■ What you will do
Where a record holds a picture, leave the picture out; otherwise repeat every record exactly.

BEGIN The data

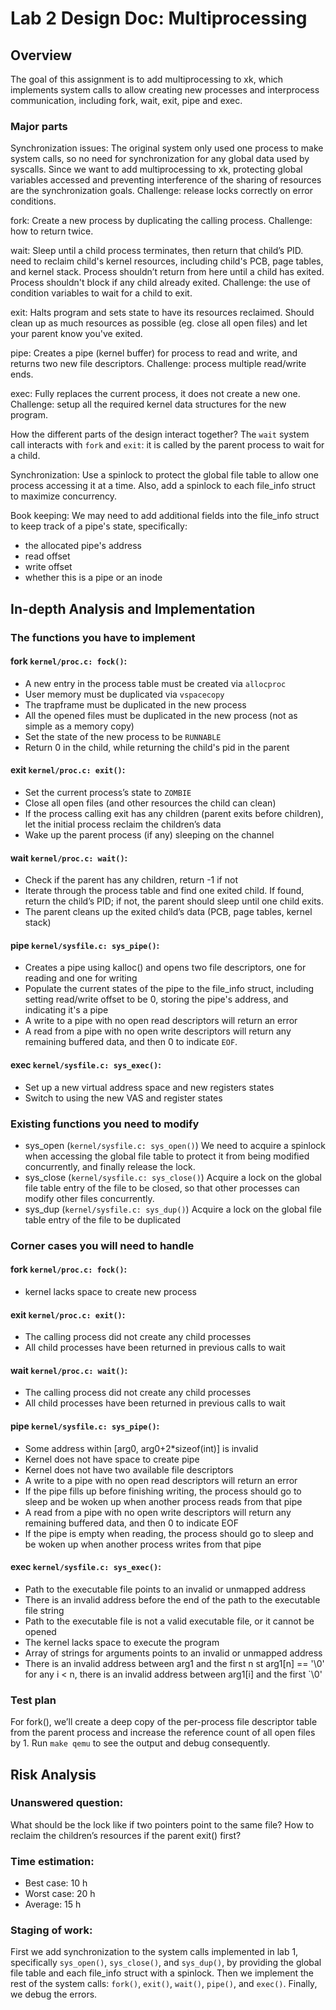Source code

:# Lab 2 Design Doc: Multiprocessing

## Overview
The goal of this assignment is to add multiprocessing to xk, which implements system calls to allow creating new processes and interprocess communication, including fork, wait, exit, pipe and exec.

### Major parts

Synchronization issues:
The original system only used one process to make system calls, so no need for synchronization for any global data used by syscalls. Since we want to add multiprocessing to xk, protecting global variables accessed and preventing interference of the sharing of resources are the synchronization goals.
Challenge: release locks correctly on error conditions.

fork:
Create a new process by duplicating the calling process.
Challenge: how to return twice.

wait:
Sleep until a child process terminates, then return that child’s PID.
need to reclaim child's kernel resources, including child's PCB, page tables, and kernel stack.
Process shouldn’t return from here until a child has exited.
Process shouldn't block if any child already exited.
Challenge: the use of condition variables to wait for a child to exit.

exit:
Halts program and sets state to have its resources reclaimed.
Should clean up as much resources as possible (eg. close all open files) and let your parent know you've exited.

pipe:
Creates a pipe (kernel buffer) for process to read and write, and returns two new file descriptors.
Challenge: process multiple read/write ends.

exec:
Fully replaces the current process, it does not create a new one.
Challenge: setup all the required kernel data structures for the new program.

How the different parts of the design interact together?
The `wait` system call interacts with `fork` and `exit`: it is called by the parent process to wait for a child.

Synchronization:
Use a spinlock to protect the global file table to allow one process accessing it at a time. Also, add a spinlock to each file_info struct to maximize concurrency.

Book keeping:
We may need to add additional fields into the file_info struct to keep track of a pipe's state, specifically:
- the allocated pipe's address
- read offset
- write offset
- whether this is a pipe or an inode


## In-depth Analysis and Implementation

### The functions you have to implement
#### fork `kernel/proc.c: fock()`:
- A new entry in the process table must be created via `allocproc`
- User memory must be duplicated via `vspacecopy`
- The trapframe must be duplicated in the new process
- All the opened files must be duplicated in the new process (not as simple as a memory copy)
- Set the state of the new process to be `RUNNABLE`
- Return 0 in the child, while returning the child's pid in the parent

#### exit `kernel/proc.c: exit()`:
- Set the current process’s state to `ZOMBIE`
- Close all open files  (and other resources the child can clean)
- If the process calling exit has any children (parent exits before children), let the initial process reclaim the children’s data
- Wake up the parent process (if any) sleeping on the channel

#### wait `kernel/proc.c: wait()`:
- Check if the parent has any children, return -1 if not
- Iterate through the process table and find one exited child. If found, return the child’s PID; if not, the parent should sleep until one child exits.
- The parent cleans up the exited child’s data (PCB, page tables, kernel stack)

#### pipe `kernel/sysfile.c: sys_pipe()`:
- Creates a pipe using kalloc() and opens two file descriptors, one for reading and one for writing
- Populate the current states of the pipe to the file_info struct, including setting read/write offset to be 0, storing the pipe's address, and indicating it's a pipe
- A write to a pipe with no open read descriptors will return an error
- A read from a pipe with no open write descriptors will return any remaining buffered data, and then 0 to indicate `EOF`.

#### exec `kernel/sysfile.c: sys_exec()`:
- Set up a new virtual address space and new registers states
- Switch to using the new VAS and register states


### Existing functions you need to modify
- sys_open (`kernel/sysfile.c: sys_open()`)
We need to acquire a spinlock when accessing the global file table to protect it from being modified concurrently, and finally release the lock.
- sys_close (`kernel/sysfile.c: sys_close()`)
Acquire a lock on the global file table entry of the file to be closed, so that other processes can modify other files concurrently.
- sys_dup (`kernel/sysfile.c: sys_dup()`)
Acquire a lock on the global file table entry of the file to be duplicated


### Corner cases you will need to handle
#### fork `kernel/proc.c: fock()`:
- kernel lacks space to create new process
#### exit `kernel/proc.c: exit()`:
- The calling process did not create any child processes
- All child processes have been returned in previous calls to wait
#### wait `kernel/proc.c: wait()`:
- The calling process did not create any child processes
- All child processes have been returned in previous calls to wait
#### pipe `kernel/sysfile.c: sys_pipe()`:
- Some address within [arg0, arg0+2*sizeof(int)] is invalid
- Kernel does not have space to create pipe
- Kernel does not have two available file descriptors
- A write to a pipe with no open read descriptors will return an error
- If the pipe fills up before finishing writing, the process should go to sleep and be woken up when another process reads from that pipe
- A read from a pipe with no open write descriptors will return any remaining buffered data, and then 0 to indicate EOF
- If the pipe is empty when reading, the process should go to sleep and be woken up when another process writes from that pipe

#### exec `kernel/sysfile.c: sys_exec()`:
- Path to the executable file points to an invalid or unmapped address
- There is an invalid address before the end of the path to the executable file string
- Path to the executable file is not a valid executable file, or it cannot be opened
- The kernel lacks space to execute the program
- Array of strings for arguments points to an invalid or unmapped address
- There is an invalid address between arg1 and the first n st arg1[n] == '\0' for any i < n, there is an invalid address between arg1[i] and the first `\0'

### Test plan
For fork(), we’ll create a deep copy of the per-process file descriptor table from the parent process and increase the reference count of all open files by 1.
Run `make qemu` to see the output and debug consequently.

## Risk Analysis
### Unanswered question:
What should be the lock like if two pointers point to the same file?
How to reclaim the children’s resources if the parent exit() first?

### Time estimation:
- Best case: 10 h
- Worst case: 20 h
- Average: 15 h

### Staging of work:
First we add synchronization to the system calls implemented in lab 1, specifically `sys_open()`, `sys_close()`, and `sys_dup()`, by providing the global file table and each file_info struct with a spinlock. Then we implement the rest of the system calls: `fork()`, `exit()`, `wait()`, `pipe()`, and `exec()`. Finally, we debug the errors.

END The data

■ Output of the exercise
Source code

:# Lab 2 Design Doc: Multiprocessing

## Overview
The goal of this assignment is to add multiprocessing to xk, which implements system calls to allow creating new processes and interprocess communication, including fork, wait, exit, pipe and exec.

### Major parts

Synchronization issues:
The original system only used one process to make system calls, so no need for synchronization for any global data used by syscalls. Since we want to add multiprocessing to xk, protecting global variables accessed and preventing interference of the sharing of resources are the synchronization goals.
Challenge: release locks correctly on error conditions.

fork:
Create a new process by duplicating the calling process.
Challenge: how to return twice.

wait:
Sleep until a child process terminates, then return that child’s PID.
need to reclaim child's kernel resources, including child's PCB, page tables, and kernel stack.
Process shouldn’t return from here until a child has exited.
Process shouldn't block if any child already exited.
Challenge: the use of condition variables to wait for a child to exit.

exit:
Halts program and sets state to have its resources reclaimed.
Should clean up as much resources as possible (eg. close all open files) and let your parent know you've exited.

pipe:
Creates a pipe (kernel buffer) for process to read and write, and returns two new file descriptors.
Challenge: process multiple read/write ends.

exec:
Fully replaces the current process, it does not create a new one.
Challenge: setup all the required kernel data structures for the new program.

How the different parts of the design interact together?
The `wait` system call interacts with `fork` and `exit`: it is called by the parent process to wait for a child.

Synchronization:
Use a spinlock to protect the global file table to allow one process accessing it at a time. Also, add a spinlock to each file_info struct to maximize concurrency.

Book keeping:
We may need to add additional fields into the file_info struct to keep track of a pipe's state, specifically:
- the allocated pipe's address
- read offset
- write offset
- whether this is a pipe or an inode


## In-depth Analysis and Implementation

### The functions you have to implement
#### fork `kernel/proc.c: fock()`:
- A new entry in the process table must be created via `allocproc`
- User memory must be duplicated via `vspacecopy`
- The trapframe must be duplicated in the new process
- All the opened files must be duplicated in the new process (not as simple as a memory copy)
- Set the state of the new process to be `RUNNABLE`
- Return 0 in the child, while returning the child's pid in the parent

#### exit `kernel/proc.c: exit()`:
- Set the current process’s state to `ZOMBIE`
- Close all open files  (and other resources the child can clean)
- If the process calling exit has any children (parent exits before children), let the initial process reclaim the children’s data
- Wake up the parent process (if any) sleeping on the channel

#### wait `kernel/proc.c: wait()`:
- Check if the parent has any children, return -1 if not
- Iterate through the process table and find one exited child. If found, return the child’s PID; if not, the parent should sleep until one child exits.
- The parent cleans up the exited child’s data (PCB, page tables, kernel stack)

#### pipe `kernel/sysfile.c: sys_pipe()`:
- Creates a pipe using kalloc() and opens two file descriptors, one for reading and one for writing
- Populate the current states of the pipe to the file_info struct, including setting read/write offset to be 0, storing the pipe's address, and indicating it's a pipe
- A write to a pipe with no open read descriptors will return an error
- A read from a pipe with no open write descriptors will return any remaining buffered data, and then 0 to indicate `EOF`.

#### exec `kernel/sysfile.c: sys_exec()`:
- Set up a new virtual address space and new registers states
- Switch to using the new VAS and register states


### Existing functions you need to modify
- sys_open (`kernel/sysfile.c: sys_open()`)
We need to acquire a spinlock when accessing the global file table to protect it from being modified concurrently, and finally release the lock.
- sys_close (`kernel/sysfile.c: sys_close()`)
Acquire a lock on the global file table entry of the file to be closed, so that other processes can modify other files concurrently.
- sys_dup (`kernel/sysfile.c: sys_dup()`)
Acquire a lock on the global file table entry of the file to be duplicated


### Corner cases you will need to handle
#### fork `kernel/proc.c: fock()`:
- kernel lacks space to create new process
#### exit `kernel/proc.c: exit()`:
- The calling process did not create any child processes
- All child processes have been returned in previous calls to wait
#### wait `kernel/proc.c: wait()`:
- The calling process did not create any child processes
- All child processes have been returned in previous calls to wait
#### pipe `kernel/sysfile.c: sys_pipe()`:
- Some address within [arg0, arg0+2*sizeof(int)] is invalid
- Kernel does not have space to create pipe
- Kernel does not have two available file descriptors
- A write to a pipe with no open read descriptors will return an error
- If the pipe fills up before finishing writing, the process should go to sleep and be woken up when another process reads from that pipe
- A read from a pipe with no open write descriptors will return any remaining buffered data, and then 0 to indicate EOF
- If the pipe is empty when reading, the process should go to sleep and be woken up when another process writes from that pipe

#### exec `kernel/sysfile.c: sys_exec()`:
- Path to the executable file points to an invalid or unmapped address
- There is an invalid address before the end of the path to the executable file string
- Path to the executable file is not a valid executable file, or it cannot be opened
- The kernel lacks space to execute the program
- Array of strings for arguments points to an invalid or unmapped address
- There is an invalid address between arg1 and the first n st arg1[n] == '\0' for any i < n, there is an invalid address between arg1[i] and the first `\0'

### Test plan
For fork(), we’ll create a deep copy of the per-process file descriptor table from the parent process and increase the reference count of all open files by 1.
Run `make qemu` to see the output and debug consequently.

## Risk Analysis
### Unanswered question:
What should be the lock like if two pointers point to the same file?
How to reclaim the children’s resources if the parent exit() first?

### Time estimation:
- Best case: 10 h
- Worst case: 20 h
- Average: 15 h

### Staging of work:
First we add synchronization to the system calls implemented in lab 1, specifically `sys_open()`, `sys_close()`, and `sys_dup()`, by providing the global file table and each file_info struct with a spinlock. Then we implement the rest of the system calls: `fork()`, `exit()`, `wait()`, `pipe()`, and `exec()`. Finally, we debug the errors.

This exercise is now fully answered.